Delphos Investment dice que aunque por curva, y con una duration en torno a 3,5 años, el bono rendiría hoy cerca del 10% de TIR, “estimamos que el Gobierno priorizará mostrar un reacceso al crédito en moneda dura a tasas de un dígito, ofreciendo un premio acotado respecto de la curva vigente”.
“Vemos que el foco oficial estará puesto en demostrar al mercado la capacidad de rollear deuda a tasas bajas, aun a costa de resignar un monto elevado en la nueva colocación, lo que podría funcionar como catalizador de un rally de la curva soberana en dólares y favorecer una compresión del spread soberano”, sostiene la consultora de Leonardo Chialva.
Otra simulación corrió por cuenta de Max Capital.
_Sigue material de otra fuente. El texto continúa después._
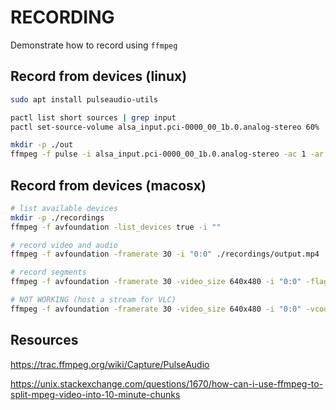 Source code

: # RECORDING

Demonstrate how to record using `ffmpeg`  

## Record from devices (linux)

```sh
sudo apt install pulseaudio-utils

pactl list short sources | grep input
pactl set-source-volume alsa_input.pci-0000_00_1b.0.analog-stereo 60%

mkdir -p ./out
ffmpeg -f pulse -i alsa_input.pci-0000_00_1b.0.analog-stereo -ac 1 -ar 22050 -segment_time 00:00:10 -f segment ./out/recording%03d.wav
```

## Record from devices (macosx)

```sh
# list available devices
mkdir -p ./recordings
ffmpeg -f avfoundation -list_devices true -i "" 

# record video and audio
ffmpeg -f avfoundation -framerate 30 -i "0:0" ./recordings/output.mp4

# record segments
ffmpeg -f avfoundation -framerate 30 -video_size 640x480 -i "0:0" -flags +global_header -f segment -segment_time 60 -segment_format_options movflags=+faststart -reset_timestamps 1 ./recordings/test%d.mp4

# NOT WORKING (host a stream for VLC)
ffmpeg -f avfoundation -framerate 30 -video_size 640x480 -i "0:0" -vcodec libx264 -preset ultrafast -tune zerolatency -pix_fmt yuv422p -f mpegts udp://0.0.0.0:12345
```

## Resources

https://trac.ffmpeg.org/wiki/Capture/PulseAudio

https://unix.stackexchange.com/questions/1670/how-can-i-use-ffmpeg-to-split-mpeg-video-into-10-minute-chunks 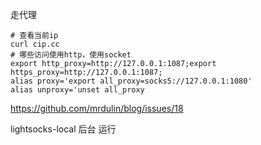 

走代理



```shell
# 查看当前ip
curl cip.cc
# 哪些访问使用http，使用socket
export http_proxy=http://127.0.0.1:1087;export https_proxy=http://127.0.0.1:1087;
alias proxy='export all_proxy=socks5://127.0.0.1:1080'
alias unproxy='unset all_proxy
```

https://github.com/mrdulin/blog/issues/18



lightsocks-local 后台 运行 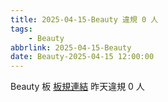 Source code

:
 ```yaml
---
title: 2025-04-15-Beauty 違規 0 人
tags:
    - Beauty
abbrlink: 2025-04-15-Beauty
date: Beauty-2025-04-15 12:00:00
---
```

Beauty 板 [板規連結](https://www.ptt.cc/bbs/Beauty/M.1630069980.A.84B.html)
昨天違規 0 人
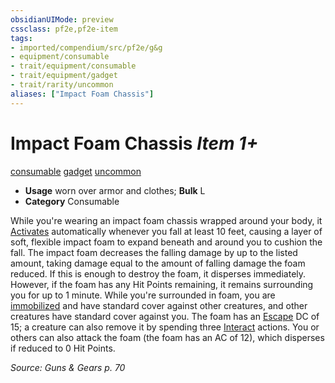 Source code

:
 ```yaml
---
obsidianUIMode: preview
cssclass: pf2e,pf2e-item
tags:
- imported/compendium/src/pf2e/g&g
- equipment/consumable
- trait/equipment/consumable
- trait/equipment/gadget
- trait/rarity/uncommon
aliases: ["Impact Foam Chassis"]
---
```

# Impact Foam Chassis *Item 1+*  
[consumable](consumable.md)  [gadget](gadget-g-g.md)  [uncommon](uncommon.md)  

- **Usage** worn over armor and clothes; **Bulk** L
- **Category** Consumable

While you're wearing an impact foam chassis wrapped around your body, it [Activates](activate-an-item.md) automatically whenever you fall at least 10 feet, causing a layer of soft, flexible impact foam to expand beneath and around you to cushion the fall. The impact foam decreases the falling damage by up to the listed amount, taking damage equal to the amount of falling damage the foam reduced. If this is enough to destroy the foam, it disperses immediately. However, if the foam has any Hit Points remaining, it remains surrounding you for up to 1 minute. While you're surrounded in foam, you are [immobilized](conditions.md#Immobilized) and have standard cover against other creatures, and other creatures have standard cover against you. The foam has an [Escape](escape.md) DC of 15; a creature can also remove it by spending three [Interact](interact.md) actions. You or others can also attack the foam (the foam has an AC of 12), which disperses if reduced to 0 Hit Points.

*Source: Guns & Gears p. 70* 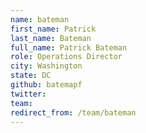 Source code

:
 ```yaml
---
name: bateman
first_name: Patrick
last_name: Bateman
full_name: Patrick Bateman
role: Operations Director
city: Washington
state: DC
github: batemapf
twitter: 
team: 
redirect_from: /team/bateman
---
```

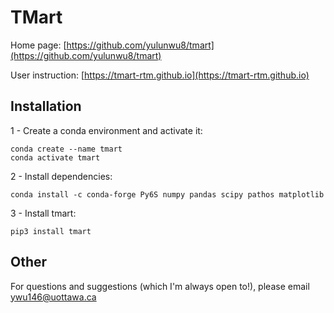 # TMart

Home page: [https://github.com/yulunwu8/tmart](https://github.com/yulunwu8/tmart)

User instruction: [https://tmart-rtm.github.io](https://tmart-rtm.github.io) 

## Installation 

1 - Create a conda environment and activate it: 

```
conda create --name tmart
conda activate tmart
```

2 - Install dependencies: 

```
conda install -c conda-forge Py6S numpy pandas scipy pathos matplotlib
```

3 - Install tmart: 

```
pip3 install tmart
```



## Other


For questions and suggestions (which I'm always open to!), please email [ywu146@uottawa.ca](ywu146@uottawa.ca)
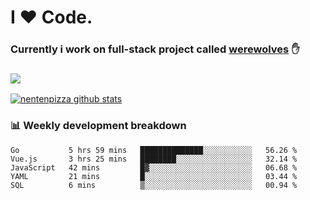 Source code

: # I ❤️ Code.
### Currently i work on full-stack project called [werewolves](https://github.com/nentenpizza/werewolves-backend) ✋

### ![](http://img.shields.io/badge/Go-language-blue?style=for-the-badge&logo=appveyor)
[![nentenpizza github stats](https://github-readme-stats.vercel.app/api?username=nentenpizza&count_private=true)](https://github.com/anuraghazra/github-readme-stats)

### 📊 Weekly development breakdown

<!--START_SECTION:waka-->
```text
Go           5 hrs 59 mins   ██████████████░░░░░░░░░░░   56.26 % 
Vue.js       3 hrs 25 mins   ████████░░░░░░░░░░░░░░░░░   32.14 % 
JavaScript   42 mins         █▓░░░░░░░░░░░░░░░░░░░░░░░   06.68 % 
YAML         21 mins         █░░░░░░░░░░░░░░░░░░░░░░░░   03.44 % 
SQL          6 mins          ▒░░░░░░░░░░░░░░░░░░░░░░░░   00.94 % 
```
<!--END_SECTION:waka-->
La ALyC sostiene que dada la estructura de probabilidades de default de la curva de bonos en dólares, y luego de ajustar por ley local, “valuamos el bono en US$ 86,7, un YTM de 10,7%”.
El nuevo bono tendría una duration de 3.54, mayor que la de los 29s (1.7), 30s (2.11) o BOPREAL28 (2.77), y menor que la de los 38s (4.99) o 35s (5.8). En términos de pagos, su vencimiento ocurriría justo antes de las dos últimas amortizaciones de los 30s, en 2030.
“El gobierno, aparentemente buscando demanda local, permitió que las compañías de seguros utilicen caución para comprar el nuevo bono en la licitación, con un límite máximo de financiamiento del 20% de su cartera de bonos públicos. El gobierno buscaría ubicar el bono en un punto de la curva donde la pendiente ascendente permita una YTM por debajo del 10%, pero con la actual estructura de probabilidades de default, eso parece desafiante”, avisa Max Capital.
Y dice que Incluso bajo la curva ley NY, el nuevo 29 solo comprimiría de 10,7% a 10,5%, aún por encima del 10%. “Las aseguradoras locales podrían, en principio, presionar gracias a la nueva regulación, pero en última instancia, el inversor marginal es una combinación de inversores offshore y corporativos locales, que no tienen ningún incentivo adicional”, advierten.
Desde Max Capital creen que la emisión es una noticia positiva para “probar el mercado”, independientemente de si sale al 10,8% o 9,8%, pero el gobierno podría buscar beneficios regulatorios para los inversores locales a fin de aumentar la demanda y reducir los rendimientos, en cuyo caso los inversores offshore estarían mayormente ausentes de la colocación.